↓

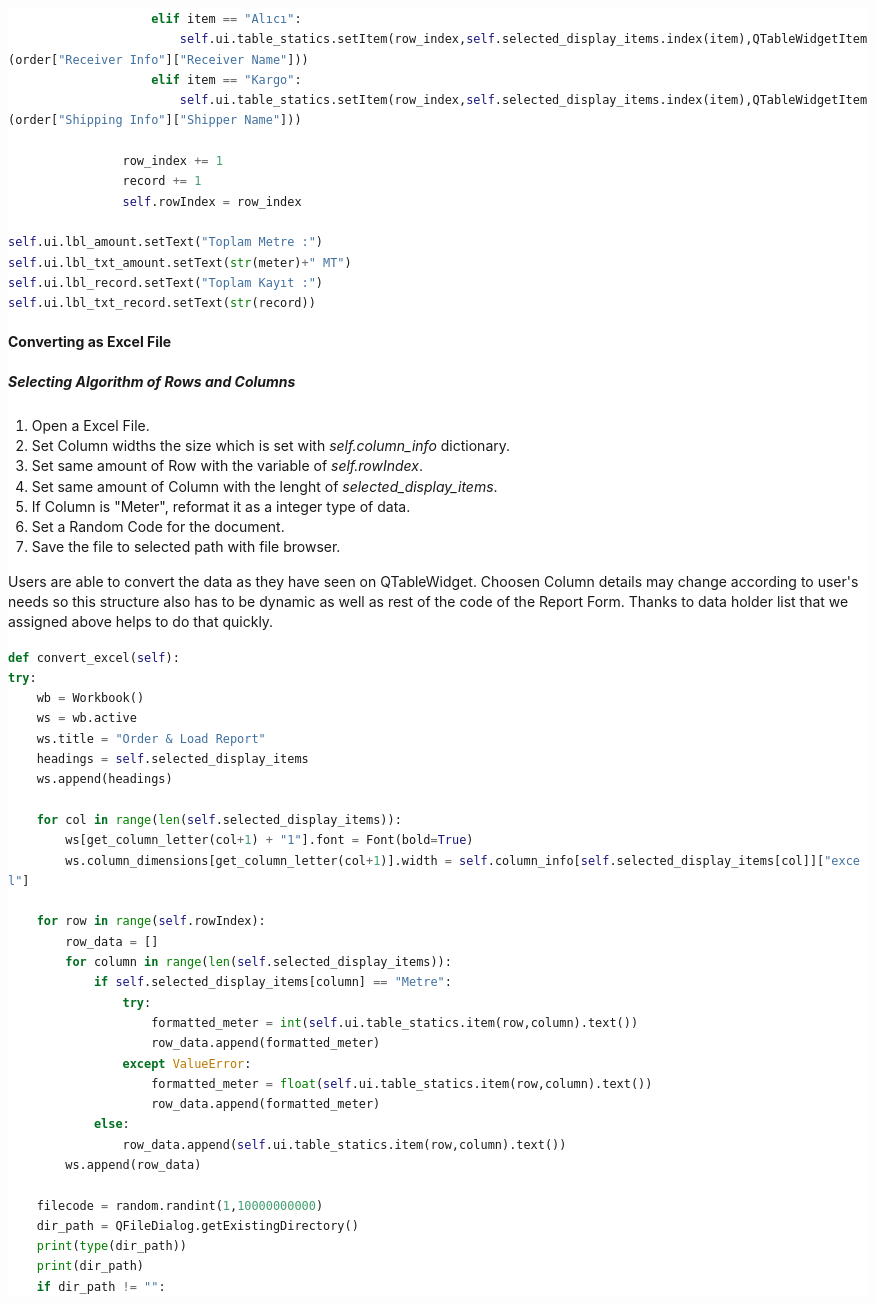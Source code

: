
 ```python
                    elif item == "Alıcı":
                        self.ui.table_statics.setItem(row_index,self.selected_display_items.index(item),QTableWidgetItem(order["Receiver Info"]["Receiver Name"]))
                    elif item == "Kargo":
                        self.ui.table_statics.setItem(row_index,self.selected_display_items.index(item),QTableWidgetItem(order["Shipping Info"]["Shipper Name"]))

                row_index += 1
                record += 1 
                self.rowIndex = row_index

self.ui.lbl_amount.setText("Toplam Metre :")
self.ui.lbl_txt_amount.setText(str(meter)+" MT")
self.ui.lbl_record.setText("Toplam Kayıt :")
self.ui.lbl_txt_record.setText(str(record))
```
#### Converting as Excel File

##### Selecting Algorithm of Rows and Columns
1.  Open a Excel File.
2.  Set Column widths the size which is set with *self.column_info* dictionary.
3.  Set same amount of Row with the variable of *self.rowIndex*.
4.  Set same amount of Column with the lenght of *selected_display_items*.
5.  If Column is "Meter", reformat it as a integer type of data.
6.  Set a Random Code for the document.
7.  Save the file to selected path with file browser.

Users are able to convert the data as they have seen on QTableWidget. Choosen Column details may change according to user's needs so this structure also has to be dynamic as well as rest of the code of the Report Form. Thanks to data holder list that we assigned above helps to do that quickly.

```python
def convert_excel(self):   
try:
    wb = Workbook()
    ws = wb.active
    ws.title = "Order & Load Report"
    headings = self.selected_display_items
    ws.append(headings)

    for col in range(len(self.selected_display_items)):
        ws[get_column_letter(col+1) + "1"].font = Font(bold=True)
        ws.column_dimensions[get_column_letter(col+1)].width = self.column_info[self.selected_display_items[col]]["excel"]

    for row in range(self.rowIndex):
        row_data = []
        for column in range(len(self.selected_display_items)):
            if self.selected_display_items[column] == "Metre":
                try:
                    formatted_meter = int(self.ui.table_statics.item(row,column).text())
                    row_data.append(formatted_meter)
                except ValueError:
                    formatted_meter = float(self.ui.table_statics.item(row,column).text())
                    row_data.append(formatted_meter)
            else:
                row_data.append(self.ui.table_statics.item(row,column).text())
        ws.append(row_data)

    filecode = random.randint(1,10000000000)
    dir_path = QFileDialog.getExistingDirectory()
    print(type(dir_path))
    print(dir_path)
    if dir_path != "":
```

↑

• **Activity**
All of the data needs repeating exactly, but the pictures do not.

• **Task response**
Source code

:
 ```python
                    elif item == "Alıcı":
                        self.ui.table_statics.setItem(row_index,self.selected_display_items.index(item),QTableWidgetItem(order["Receiver Info"]["Receiver Name"]))
                    elif item == "Kargo":
                        self.ui.table_statics.setItem(row_index,self.selected_display_items.index(item),QTableWidgetItem(order["Shipping Info"]["Shipper Name"]))

                row_index += 1
                record += 1 
                self.rowIndex = row_index

self.ui.lbl_amount.setText("Toplam Metre :")
self.ui.lbl_txt_amount.setText(str(meter)+" MT")
self.ui.lbl_record.setText("Toplam Kayıt :")
self.ui.lbl_txt_record.setText(str(record))
```
#### Converting as Excel File

##### Selecting Algorithm of Rows and Columns
1.  Open a Excel File.
2.  Set Column widths the size which is set with *self.column_info* dictionary.
3.  Set same amount of Row with the variable of *self.rowIndex*.
4.  Set same amount of Column with the lenght of *selected_display_items*.
5.  If Column is "Meter", reformat it as a integer type of data.
6.  Set a Random Code for the document.
7.  Save the file to selected path with file browser.

Users are able to convert the data as they have seen on QTableWidget. Choosen Column details may change according to user's needs so this structure also has to be dynamic as well as rest of the code of the Report Form. Thanks to data holder list that we assigned above helps to do that quickly.

```python
def convert_excel(self):   
try:
    wb = Workbook()
    ws = wb.active
    ws.title = "Order & Load Report"
    headings = self.selected_display_items
    ws.append(headings)

    for col in range(len(self.selected_display_items)):
        ws[get_column_letter(col+1) + "1"].font = Font(bold=True)
        ws.column_dimensions[get_column_letter(col+1)].width = self.column_info[self.selected_display_items[col]]["excel"]

    for row in range(self.rowIndex):
        row_data = []
        for column in range(len(self.selected_display_items)):
            if self.selected_display_items[column] == "Metre":
                try:
                    formatted_meter = int(self.ui.table_statics.item(row,column).text())
                    row_data.append(formatted_meter)
                except ValueError:
                    formatted_meter = float(self.ui.table_statics.item(row,column).text())
                    row_data.append(formatted_meter)
            else:
                row_data.append(self.ui.table_statics.item(row,column).text())
        ws.append(row_data)

    filecode = random.randint(1,10000000000)
    dir_path = QFileDialog.getExistingDirectory()
    print(type(dir_path))
    print(dir_path)
    if dir_path != "":
```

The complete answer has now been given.